Real-time Updates — Cross-Cutting Pattern
The Problem
Users expect live data. But every persistent connection is operational state — memory per socket, file descriptors, health checking, reconnection logic, and graceful drain during deploys. The transport you choose determines your operational ceiling long before it determines your latency floor. Pick wrong and you spend more time managing connections than building features.
Playbooks That Use This Pattern
- Real-Time & WebSocket Systems — Connection lifecycle, presence
- Chat & Messaging — Message delivery, typing indicators
- Feed Generation — Live feed updates, new post notifications
- Leaderboard & Counting — Live score updates
- Collaborative Editing — Real-time document sync
The Core Tradeoff
| Strategy | What Works | What Breaks | Who Pays |
|---|---|---|---|
| WebSockets | True bidirectional, low latency, efficient for high-frequency updates | Sticky sessions, connection draining on deploy, load balancer complexity, no auto-reconnect | Infra team — every deploy is a connection migration event |
| Server-Sent Events (SSE) | Server-push with auto-reconnect built in, works through HTTP proxies, simple ops | Unidirectional only, limited browser connection cap (~6 per domain on HTTP/1.1) | Nobody, if server-push is all you need |
| Long Polling | Works everywhere, no special infra, simple client logic | Connection churn, thundering herd on reconnect, wasted server threads holding idle connections | Backend team — thread/connection pool pressure |
| Short Polling | Operationally trivial, stateless, cacheable | Latency proportional to interval, wasted requests when nothing changes | CDN/API layer — cost scales with poll frequency, not user activity |
Staff Default Position
"Every persistent connection is operational state." Staff default: SSE for server-to-client push (simpler ops, built-in reconnect, works through every proxy and load balancer).

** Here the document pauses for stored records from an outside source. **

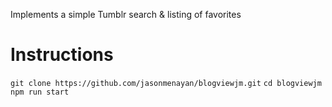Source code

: Implements a simple Tumblr search & listing of favorites

# Instructions

`git clone https://github.com/jasonmenayan/blogviewjm.git`
`cd blogviewjm`
`npm run start`

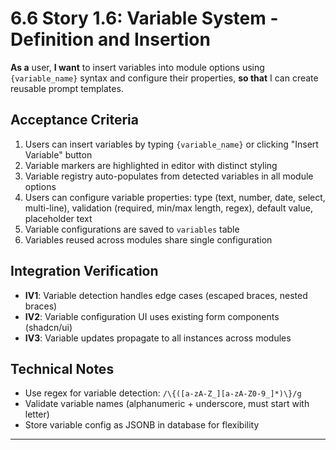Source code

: # 6.6 Story 1.6: Variable System - Definition and Insertion

**As a** user,
**I want** to insert variables into module options using `{variable_name}` syntax and configure their properties,
**so that** I can create reusable prompt templates.

## Acceptance Criteria

1. Users can insert variables by typing `{variable_name}` or clicking "Insert Variable" button
2. Variable markers are highlighted in editor with distinct styling
3. Variable registry auto-populates from detected variables in all module options
4. Users can configure variable properties: type (text, number, date, select, multi-line), validation (required, min/max length, regex), default value, placeholder text
5. Variable configurations are saved to `variables` table
6. Variables reused across modules share single configuration

## Integration Verification

- **IV1**: Variable detection handles edge cases (escaped braces, nested braces)
- **IV2**: Variable configuration UI uses existing form components (shadcn/ui)
- **IV3**: Variable updates propagate to all instances across modules

## Technical Notes

- Use regex for variable detection: `/\{([a-zA-Z_][a-zA-Z0-9_]*)\}/g`
- Validate variable names (alphanumeric + underscore, must start with letter)
- Store variable config as JSONB in database for flexibility

---
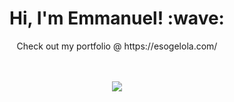 <h1 align='center'> Hi, I'm Emmanuel! :wave:</h1>
<p align='center'> Check out my portfolio @ https://esogelola.com/</p>
<br/>
<div align="center">
  <br />
  <img
    src="https://github-readme-stats.vercel.app/api?username=esogelola&show_icons=true&theme=react&&hide_border=true"
  />
</div>

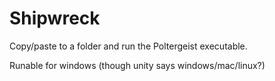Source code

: # Shipwreck


Copy/paste to a folder and run the Poltergeist executable.

Runable for windows (though unity says windows/mac/linux?)

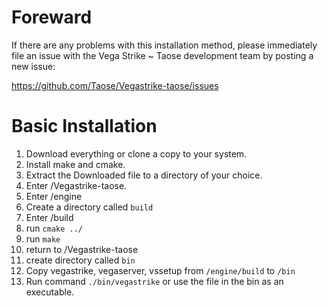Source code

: # Foreward

If there are any problems with this installation method, please 
immediately file an issue with the Vega Strike ~ Taose development team 
by posting a new issue:

https://github.com/Taose/Vegastrike-taose/issues

# Basic Installation

1. Download everything or clone a copy to your system.
2. Install make and cmake.
3. Extract the Downloaded file to a directory of your choice. 
4. Enter /Vegastrike-taose.
5. Enter /engine
6. Create a directory called `build`
7. Enter /build
8. run `cmake ../`
9. run `make`
10. return to /Vegastrike-taose
11. create directory called `bin`
12. Copy vegastrike, vegaserver, vssetup from `/engine/build` to `/bin`
13. Run command `./bin/vegastrike` or use the file in the bin as an 
executable.
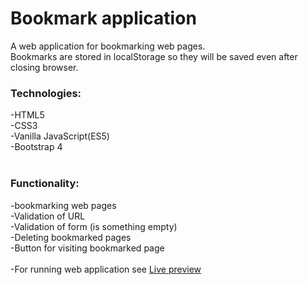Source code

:# Bookmark application
A web application for bookmarking web pages.<br>
Bookmarks are stored in localStorage so they will be saved even after closing browser.<br>
### Technologies: <br>
-HTML5 <br>
-CSS3 <br>
-Vanilla JavaScript(ES5) <br>
-Bootstrap 4 <br>
 <br>
### Functionality: <br>
-bookmarking web pages <br>
-Validation of URL <br>
-Validation of form (is something empty) <br>
-Deleting bookmarked pages <br>
-Button for visiting bookmarked page <br>
<br>
-For running web application see [Live preview](https://codepen.io/nemanja97/full/vjpKVd/)<br>


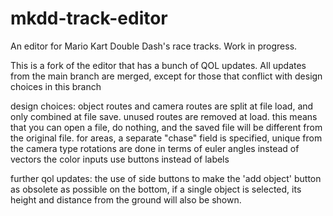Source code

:# mkdd-track-editor
An editor for Mario Kart Double Dash's race tracks. Work in progress.

This is a fork of the editor that has a bunch of QOL updates. All updates from the main branch are merged, except for those that conflict with design choices in this branch

design choices:
object routes and camera routes are split at file load, and only combined at file save. unused routes are removed at load. this means that you can open a file, do nothing, and the saved file will be different from the original file.
for areas, a separate "chase" field is specified, unique from the camera type
rotations are done in terms of euler angles instead of vectors
the color inputs use buttons instead of labels

further qol updates:
the use of side buttons to make the 'add object' button as obsolete as possible
on the bottom, if a single object is selected, its height and distance from the ground will also be shown.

WebSockets only when bidirectional communication is genuinely required — collaborative editing, gaming, interactive whiteboards. Short polling for low-frequency updates (<1/min) because the operational simplicity outweighs the latency cost.
Before reaching for WebSockets, multiply: connection_count x memory_per_connection x deploy_frequency. If the answer makes you uncomfortable, SSE or polling is the right call.
Fan-out strategy matters more than transport. Fan-out-on-write (push to all subscribers at write time) gives low read latency but amplifies write cost. Fan-out-on-read (pull on demand) is cheaper to write but shifts cost to every reader. Most systems need a hybrid — fan-out-on-write for active users, fan-out-on-read for the rest.
When to Deviate
- Bidirectional data flow is real, not speculative. Collaborative editing, multiplayer state sync, and interactive drawing all require the client to push structured data upstream continuously. SSE cannot do this.
- Sub-50ms latency is a hard product requirement. Financial tickers, live auctions, competitive gaming. Short polling and SSE add latency floors that matter here.
- You already operate sticky-session infrastructure. If your load balancers and deploy pipeline handle connection draining, the operational tax of WebSockets is already paid.
- Clients are not browsers. Mobile apps and backend services don't share the browser's 6-connection-per-domain limit, making SSE's main drawback irrelevant.
Common Interview Mistakes
| What Candidates Say | What Interviewers Hear | What Staff Engineers Say |
|---|---|---|
| "We'll use WebSockets for everything" | "I haven't considered operational cost" | "SSE for push, WebSockets only where bidirectional is required" |
| "WebSockets are faster than polling" | "I'm comparing transports without considering fan-out" | "Fan-out strategy determines perceived latency more than transport" |
| "We'll add a reconnection layer" | "I don't know SSE has this built in" | "SSE gives us auto-reconnect and Last-Event-ID replay for free" |
| "Long polling as a fallback" | "I haven't sized the connection pool impact" | "Short polling at a reasonable interval is cheaper than holding idle long-poll connections" |
| "We need real-time for all updates" | "I haven't triaged what actually needs sub-second delivery" | "Scores need sub-second push. Profile updates can poll every 60s. Different paths for different SLAs." |
Quick Reference
Staff Sentence Templates
Implementation Deep Dive
1. WebSocket Connection Management — Redis Connection Registry
Every WebSocket server in the fleet maintains local connections, but the system needs to know which user is connected to which server. A Redis-backed connection registry solves this.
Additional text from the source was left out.